Extracted data ->
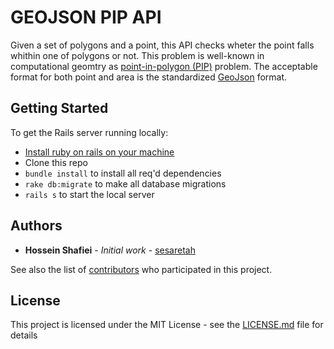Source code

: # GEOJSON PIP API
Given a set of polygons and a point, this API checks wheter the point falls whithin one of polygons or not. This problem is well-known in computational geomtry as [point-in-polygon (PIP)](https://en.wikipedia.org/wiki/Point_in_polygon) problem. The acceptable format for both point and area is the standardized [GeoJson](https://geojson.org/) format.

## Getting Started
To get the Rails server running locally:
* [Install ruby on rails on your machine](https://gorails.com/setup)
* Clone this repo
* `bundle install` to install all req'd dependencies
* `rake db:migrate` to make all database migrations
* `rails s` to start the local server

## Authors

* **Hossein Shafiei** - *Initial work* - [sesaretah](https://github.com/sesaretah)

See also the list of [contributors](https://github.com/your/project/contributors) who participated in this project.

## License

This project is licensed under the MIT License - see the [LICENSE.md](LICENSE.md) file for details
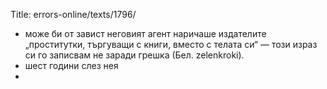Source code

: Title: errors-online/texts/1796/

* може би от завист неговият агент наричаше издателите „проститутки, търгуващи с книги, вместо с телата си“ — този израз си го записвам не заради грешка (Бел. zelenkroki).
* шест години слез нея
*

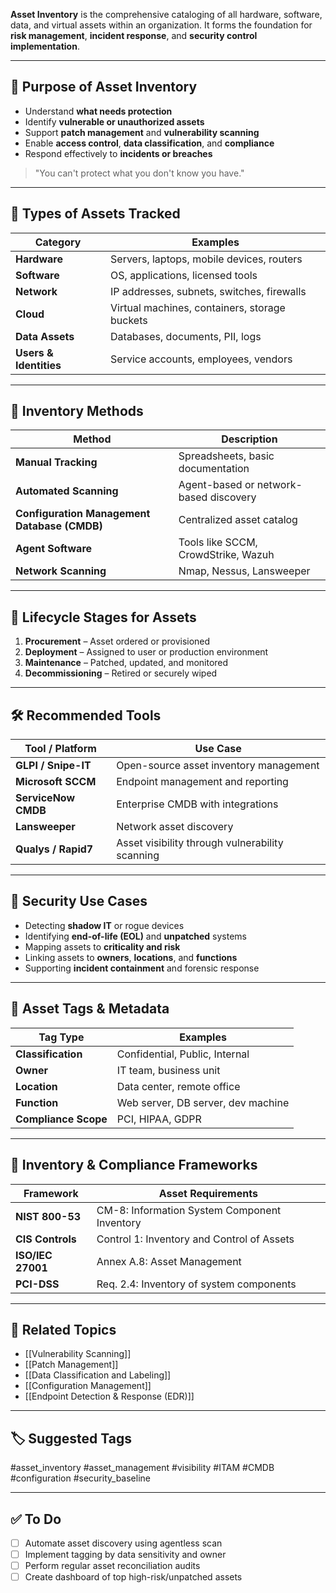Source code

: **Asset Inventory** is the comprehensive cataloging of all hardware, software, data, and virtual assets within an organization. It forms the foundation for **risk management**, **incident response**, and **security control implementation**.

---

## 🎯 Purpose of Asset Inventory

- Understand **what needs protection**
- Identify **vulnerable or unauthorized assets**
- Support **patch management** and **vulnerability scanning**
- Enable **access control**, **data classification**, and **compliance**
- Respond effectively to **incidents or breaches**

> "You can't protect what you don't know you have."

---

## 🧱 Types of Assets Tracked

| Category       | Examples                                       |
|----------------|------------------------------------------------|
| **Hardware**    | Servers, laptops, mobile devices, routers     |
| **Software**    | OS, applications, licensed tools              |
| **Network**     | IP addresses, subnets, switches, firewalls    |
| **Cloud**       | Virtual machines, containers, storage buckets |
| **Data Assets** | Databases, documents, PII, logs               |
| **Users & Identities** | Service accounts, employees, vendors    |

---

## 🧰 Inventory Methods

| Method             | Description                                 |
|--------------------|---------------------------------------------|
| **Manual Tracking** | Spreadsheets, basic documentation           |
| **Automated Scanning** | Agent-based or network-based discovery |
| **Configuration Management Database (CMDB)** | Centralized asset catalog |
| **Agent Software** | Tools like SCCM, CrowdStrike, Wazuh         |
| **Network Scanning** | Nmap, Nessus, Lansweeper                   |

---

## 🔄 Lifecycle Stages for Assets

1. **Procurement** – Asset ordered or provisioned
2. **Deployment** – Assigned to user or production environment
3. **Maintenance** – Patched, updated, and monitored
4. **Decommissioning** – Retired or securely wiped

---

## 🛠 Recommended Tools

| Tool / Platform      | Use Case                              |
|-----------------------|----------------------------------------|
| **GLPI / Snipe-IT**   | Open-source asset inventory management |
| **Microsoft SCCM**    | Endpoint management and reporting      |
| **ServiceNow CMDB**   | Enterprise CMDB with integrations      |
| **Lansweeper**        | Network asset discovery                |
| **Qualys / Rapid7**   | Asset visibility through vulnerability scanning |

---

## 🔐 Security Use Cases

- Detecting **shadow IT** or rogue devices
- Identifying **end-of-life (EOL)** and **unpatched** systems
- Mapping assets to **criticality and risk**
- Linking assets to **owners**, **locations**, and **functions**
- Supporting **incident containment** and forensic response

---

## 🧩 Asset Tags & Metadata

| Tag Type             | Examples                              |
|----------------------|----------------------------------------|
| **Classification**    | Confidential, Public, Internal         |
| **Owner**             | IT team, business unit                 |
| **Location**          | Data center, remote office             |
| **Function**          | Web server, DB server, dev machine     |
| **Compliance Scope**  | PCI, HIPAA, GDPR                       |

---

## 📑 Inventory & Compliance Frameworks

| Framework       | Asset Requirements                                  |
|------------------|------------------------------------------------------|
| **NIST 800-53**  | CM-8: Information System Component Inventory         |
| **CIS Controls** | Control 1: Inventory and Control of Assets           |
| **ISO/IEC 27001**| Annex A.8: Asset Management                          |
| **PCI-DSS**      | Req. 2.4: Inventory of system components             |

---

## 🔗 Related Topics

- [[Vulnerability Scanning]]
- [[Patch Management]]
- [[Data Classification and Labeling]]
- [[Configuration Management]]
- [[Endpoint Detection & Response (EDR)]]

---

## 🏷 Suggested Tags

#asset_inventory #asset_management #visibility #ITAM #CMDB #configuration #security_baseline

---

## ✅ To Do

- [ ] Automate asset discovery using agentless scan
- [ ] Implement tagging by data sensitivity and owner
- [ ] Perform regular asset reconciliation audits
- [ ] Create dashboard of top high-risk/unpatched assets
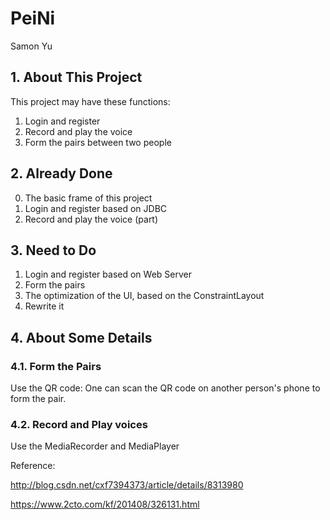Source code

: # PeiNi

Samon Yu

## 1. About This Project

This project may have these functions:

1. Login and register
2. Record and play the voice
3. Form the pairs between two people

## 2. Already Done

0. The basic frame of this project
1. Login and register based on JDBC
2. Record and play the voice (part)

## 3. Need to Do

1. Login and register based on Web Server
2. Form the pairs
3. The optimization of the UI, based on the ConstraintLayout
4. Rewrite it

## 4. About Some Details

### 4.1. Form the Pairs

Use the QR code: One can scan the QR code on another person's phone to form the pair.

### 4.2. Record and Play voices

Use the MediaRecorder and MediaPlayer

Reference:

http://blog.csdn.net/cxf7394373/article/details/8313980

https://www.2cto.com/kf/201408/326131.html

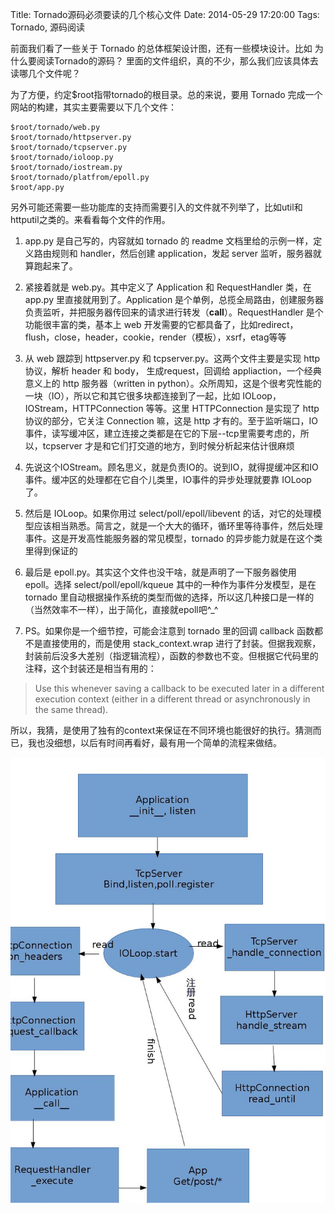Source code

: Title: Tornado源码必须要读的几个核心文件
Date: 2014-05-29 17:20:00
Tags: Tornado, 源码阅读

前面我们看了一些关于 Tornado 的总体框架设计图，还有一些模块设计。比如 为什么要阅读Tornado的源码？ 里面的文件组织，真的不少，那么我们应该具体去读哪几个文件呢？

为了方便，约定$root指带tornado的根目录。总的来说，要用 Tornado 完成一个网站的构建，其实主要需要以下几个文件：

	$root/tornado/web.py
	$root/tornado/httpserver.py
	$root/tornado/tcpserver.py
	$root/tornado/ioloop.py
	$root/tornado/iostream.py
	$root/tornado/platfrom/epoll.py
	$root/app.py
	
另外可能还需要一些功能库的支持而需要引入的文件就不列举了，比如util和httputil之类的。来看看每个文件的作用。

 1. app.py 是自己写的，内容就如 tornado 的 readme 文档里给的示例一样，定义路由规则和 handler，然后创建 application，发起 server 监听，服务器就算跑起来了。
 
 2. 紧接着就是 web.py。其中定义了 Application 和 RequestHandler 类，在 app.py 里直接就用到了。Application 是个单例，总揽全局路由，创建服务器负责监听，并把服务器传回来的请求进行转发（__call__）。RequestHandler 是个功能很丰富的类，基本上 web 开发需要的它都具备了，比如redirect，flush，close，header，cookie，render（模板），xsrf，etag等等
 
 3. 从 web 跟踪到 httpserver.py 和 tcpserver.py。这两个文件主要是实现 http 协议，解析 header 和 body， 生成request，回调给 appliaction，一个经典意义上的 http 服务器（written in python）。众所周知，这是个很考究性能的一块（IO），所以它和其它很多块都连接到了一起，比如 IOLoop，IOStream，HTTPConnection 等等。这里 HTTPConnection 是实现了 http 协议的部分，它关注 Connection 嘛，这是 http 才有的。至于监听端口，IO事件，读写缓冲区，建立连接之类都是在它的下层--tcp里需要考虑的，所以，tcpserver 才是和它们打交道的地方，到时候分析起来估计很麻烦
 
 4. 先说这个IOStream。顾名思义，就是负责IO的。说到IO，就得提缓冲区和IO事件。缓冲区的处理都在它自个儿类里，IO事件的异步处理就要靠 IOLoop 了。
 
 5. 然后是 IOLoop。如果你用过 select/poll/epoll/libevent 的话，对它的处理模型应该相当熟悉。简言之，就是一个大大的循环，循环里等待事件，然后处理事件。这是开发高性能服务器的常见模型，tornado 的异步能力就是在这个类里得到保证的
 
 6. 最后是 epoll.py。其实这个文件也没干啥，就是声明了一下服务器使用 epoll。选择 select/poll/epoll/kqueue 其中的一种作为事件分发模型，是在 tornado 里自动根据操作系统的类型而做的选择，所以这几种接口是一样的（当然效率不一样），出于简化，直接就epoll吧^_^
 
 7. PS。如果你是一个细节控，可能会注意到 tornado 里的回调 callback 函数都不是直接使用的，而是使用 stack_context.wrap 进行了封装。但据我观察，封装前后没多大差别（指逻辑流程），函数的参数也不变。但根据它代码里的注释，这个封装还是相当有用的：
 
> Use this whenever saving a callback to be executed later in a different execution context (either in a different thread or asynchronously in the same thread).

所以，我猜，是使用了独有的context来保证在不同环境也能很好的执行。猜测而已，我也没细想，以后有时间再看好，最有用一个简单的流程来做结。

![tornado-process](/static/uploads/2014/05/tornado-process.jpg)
--
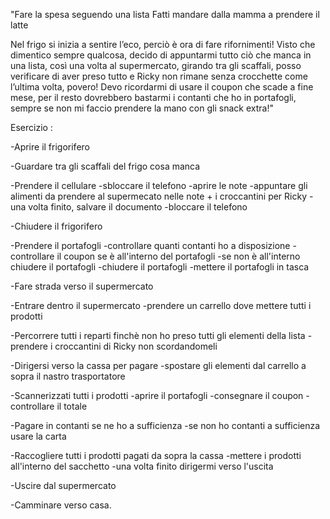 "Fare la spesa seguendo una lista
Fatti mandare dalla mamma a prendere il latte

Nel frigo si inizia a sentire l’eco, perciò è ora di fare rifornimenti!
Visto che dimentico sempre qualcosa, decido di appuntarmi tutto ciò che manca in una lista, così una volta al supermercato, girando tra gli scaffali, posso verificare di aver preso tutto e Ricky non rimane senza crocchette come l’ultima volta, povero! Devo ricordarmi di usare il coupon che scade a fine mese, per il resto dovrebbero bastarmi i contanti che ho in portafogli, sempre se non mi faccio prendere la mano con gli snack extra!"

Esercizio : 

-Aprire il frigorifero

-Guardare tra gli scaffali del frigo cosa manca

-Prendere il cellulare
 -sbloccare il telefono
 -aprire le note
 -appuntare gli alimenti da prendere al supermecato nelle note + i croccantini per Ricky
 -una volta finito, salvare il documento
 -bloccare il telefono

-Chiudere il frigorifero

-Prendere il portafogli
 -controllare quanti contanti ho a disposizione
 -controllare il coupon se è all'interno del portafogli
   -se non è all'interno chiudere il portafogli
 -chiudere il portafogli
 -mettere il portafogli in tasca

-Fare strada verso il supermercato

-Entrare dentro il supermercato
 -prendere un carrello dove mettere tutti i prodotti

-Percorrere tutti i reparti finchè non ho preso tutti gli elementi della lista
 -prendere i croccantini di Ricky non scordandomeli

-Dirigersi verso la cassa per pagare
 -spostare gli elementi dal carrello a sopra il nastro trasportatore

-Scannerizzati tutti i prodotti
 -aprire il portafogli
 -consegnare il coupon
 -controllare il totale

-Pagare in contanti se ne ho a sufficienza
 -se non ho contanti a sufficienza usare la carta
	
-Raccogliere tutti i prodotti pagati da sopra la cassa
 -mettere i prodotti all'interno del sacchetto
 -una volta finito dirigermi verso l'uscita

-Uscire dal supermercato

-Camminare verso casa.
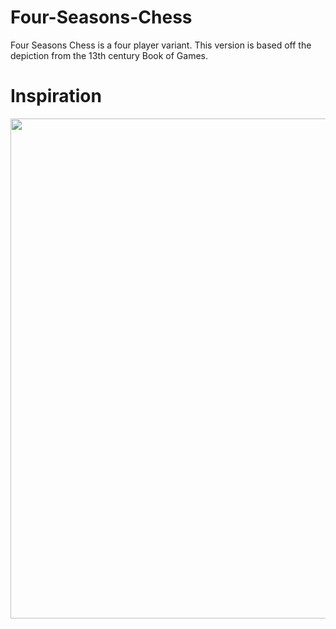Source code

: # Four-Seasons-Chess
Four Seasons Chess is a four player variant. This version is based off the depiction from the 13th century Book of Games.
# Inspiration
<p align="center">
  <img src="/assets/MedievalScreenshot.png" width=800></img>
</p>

What you need to do -> Go over the entries above and tally the lines holding "note"; please answer with the number alone.

Reply -> 2